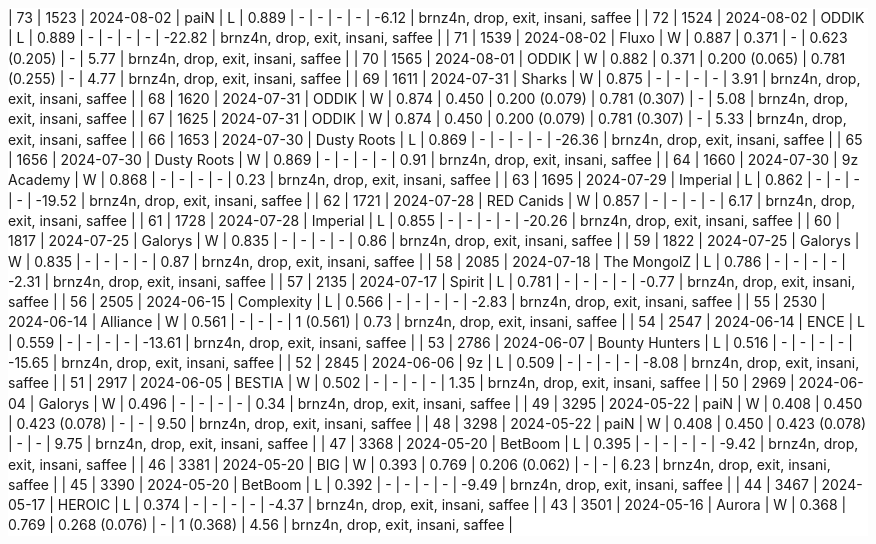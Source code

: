 |           73 |     1523 | 2024-08-02 | paiN           | L   | 0.889      | -            | -                | -                | -         |    -6.12 | brnz4n, drop, exit, insani, saffee |
|           72 |     1524 | 2024-08-02 | ODDIK          | L   | 0.889      | -            | -                | -                | -         |   -22.82 | brnz4n, drop, exit, insani, saffee |
|           71 |     1539 | 2024-08-02 | Fluxo          | W   | 0.887      | 0.371        | -                | 0.623 (0.205)    | -         |     5.77 | brnz4n, drop, exit, insani, saffee |
|           70 |     1565 | 2024-08-01 | ODDIK          | W   | 0.882      | 0.371        | 0.200 (0.065)    | 0.781 (0.255)    | -         |     4.77 | brnz4n, drop, exit, insani, saffee |
|           69 |     1611 | 2024-07-31 | Sharks         | W   | 0.875      | -            | -                | -                | -         |     3.91 | brnz4n, drop, exit, insani, saffee |
|           68 |     1620 | 2024-07-31 | ODDIK          | W   | 0.874      | 0.450        | 0.200 (0.079)    | 0.781 (0.307)    | -         |     5.08 | brnz4n, drop, exit, insani, saffee |
|           67 |     1625 | 2024-07-31 | ODDIK          | W   | 0.874      | 0.450        | 0.200 (0.079)    | 0.781 (0.307)    | -         |     5.33 | brnz4n, drop, exit, insani, saffee |
|           66 |     1653 | 2024-07-30 | Dusty Roots    | L   | 0.869      | -            | -                | -                | -         |   -26.36 | brnz4n, drop, exit, insani, saffee |
|           65 |     1656 | 2024-07-30 | Dusty Roots    | W   | 0.869      | -            | -                | -                | -         |     0.91 | brnz4n, drop, exit, insani, saffee |
|           64 |     1660 | 2024-07-30 | 9z Academy     | W   | 0.868      | -            | -                | -                | -         |     0.23 | brnz4n, drop, exit, insani, saffee |
|           63 |     1695 | 2024-07-29 | Imperial       | L   | 0.862      | -            | -                | -                | -         |   -19.52 | brnz4n, drop, exit, insani, saffee |
|           62 |     1721 | 2024-07-28 | RED Canids     | W   | 0.857      | -            | -                | -                | -         |     6.17 | brnz4n, drop, exit, insani, saffee |
|           61 |     1728 | 2024-07-28 | Imperial       | L   | 0.855      | -            | -                | -                | -         |   -20.26 | brnz4n, drop, exit, insani, saffee |
|           60 |     1817 | 2024-07-25 | Galorys        | W   | 0.835      | -            | -                | -                | -         |     0.86 | brnz4n, drop, exit, insani, saffee |
|           59 |     1822 | 2024-07-25 | Galorys        | W   | 0.835      | -            | -                | -                | -         |     0.87 | brnz4n, drop, exit, insani, saffee |
|           58 |     2085 | 2024-07-18 | The MongolZ    | L   | 0.786      | -            | -                | -                | -         |    -2.31 | brnz4n, drop, exit, insani, saffee |
|           57 |     2135 | 2024-07-17 | Spirit         | L   | 0.781      | -            | -                | -                | -         |    -0.77 | brnz4n, drop, exit, insani, saffee |
|           56 |     2505 | 2024-06-15 | Complexity     | L   | 0.566      | -            | -                | -                | -         |    -2.83 | brnz4n, drop, exit, insani, saffee |
|           55 |     2530 | 2024-06-14 | Alliance       | W   | 0.561      | -            | -                | -                | 1 (0.561) |     0.73 | brnz4n, drop, exit, insani, saffee |
|           54 |     2547 | 2024-06-14 | ENCE           | L   | 0.559      | -            | -                | -                | -         |   -13.61 | brnz4n, drop, exit, insani, saffee |
|           53 |     2786 | 2024-06-07 | Bounty Hunters | L   | 0.516      | -            | -                | -                | -         |   -15.65 | brnz4n, drop, exit, insani, saffee |
|           52 |     2845 | 2024-06-06 | 9z             | L   | 0.509      | -            | -                | -                | -         |    -8.08 | brnz4n, drop, exit, insani, saffee |
|           51 |     2917 | 2024-06-05 | BESTIA         | W   | 0.502      | -            | -                | -                | -         |     1.35 | brnz4n, drop, exit, insani, saffee |
|           50 |     2969 | 2024-06-04 | Galorys        | W   | 0.496      | -            | -                | -                | -         |     0.34 | brnz4n, drop, exit, insani, saffee |
|           49 |     3295 | 2024-05-22 | paiN           | W   | 0.408      | 0.450        | 0.423 (0.078)    | -                | -         |     9.50 | brnz4n, drop, exit, insani, saffee |
|           48 |     3298 | 2024-05-22 | paiN           | W   | 0.408      | 0.450        | 0.423 (0.078)    | -                | -         |     9.75 | brnz4n, drop, exit, insani, saffee |
|           47 |     3368 | 2024-05-20 | BetBoom        | L   | 0.395      | -            | -                | -                | -         |    -9.42 | brnz4n, drop, exit, insani, saffee |
|           46 |     3381 | 2024-05-20 | BIG            | W   | 0.393      | 0.769        | 0.206 (0.062)    | -                | -         |     6.23 | brnz4n, drop, exit, insani, saffee |
|           45 |     3390 | 2024-05-20 | BetBoom        | L   | 0.392      | -            | -                | -                | -         |    -9.49 | brnz4n, drop, exit, insani, saffee |
|           44 |     3467 | 2024-05-17 | HEROIC         | L   | 0.374      | -            | -                | -                | -         |    -4.37 | brnz4n, drop, exit, insani, saffee |
|           43 |     3501 | 2024-05-16 | Aurora         | W   | 0.368      | 0.769        | 0.268 (0.076)    | -                | 1 (0.368) |     4.56 | brnz4n, drop, exit, insani, saffee |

_ _ _

• **TASK BRIEF**: Extract, from the listing above, every line where the string "ODDIK" occurs.

• **WRITTEN SOLUTION**:
|           72 |     1524 | 2024-08-02 | ODDIK          | L   | 0.889      | -            | -                | -                | -         |   -22.82 | brnz4n, drop, exit, insani, saffee |
|           70 |     1565 | 2024-08-01 | ODDIK          | W   | 0.882      | 0.371        | 0.200 (0.065)    | 0.781 (0.255)    | -         |     4.77 | brnz4n, drop, exit, insani, saffee |
|           68 |     1620 | 2024-07-31 | ODDIK          | W   | 0.874      | 0.450        | 0.200 (0.079)    | 0.781 (0.307)    | -         |     5.08 | brnz4n, drop, exit, insani, saffee |
|           67 |     1625 | 2024-07-31 | ODDIK          | W   | 0.874      | 0.450        | 0.200 (0.079)    | 0.781 (0.307)    | -         |     5.33 | brnz4n, drop, exit, insani, saffee |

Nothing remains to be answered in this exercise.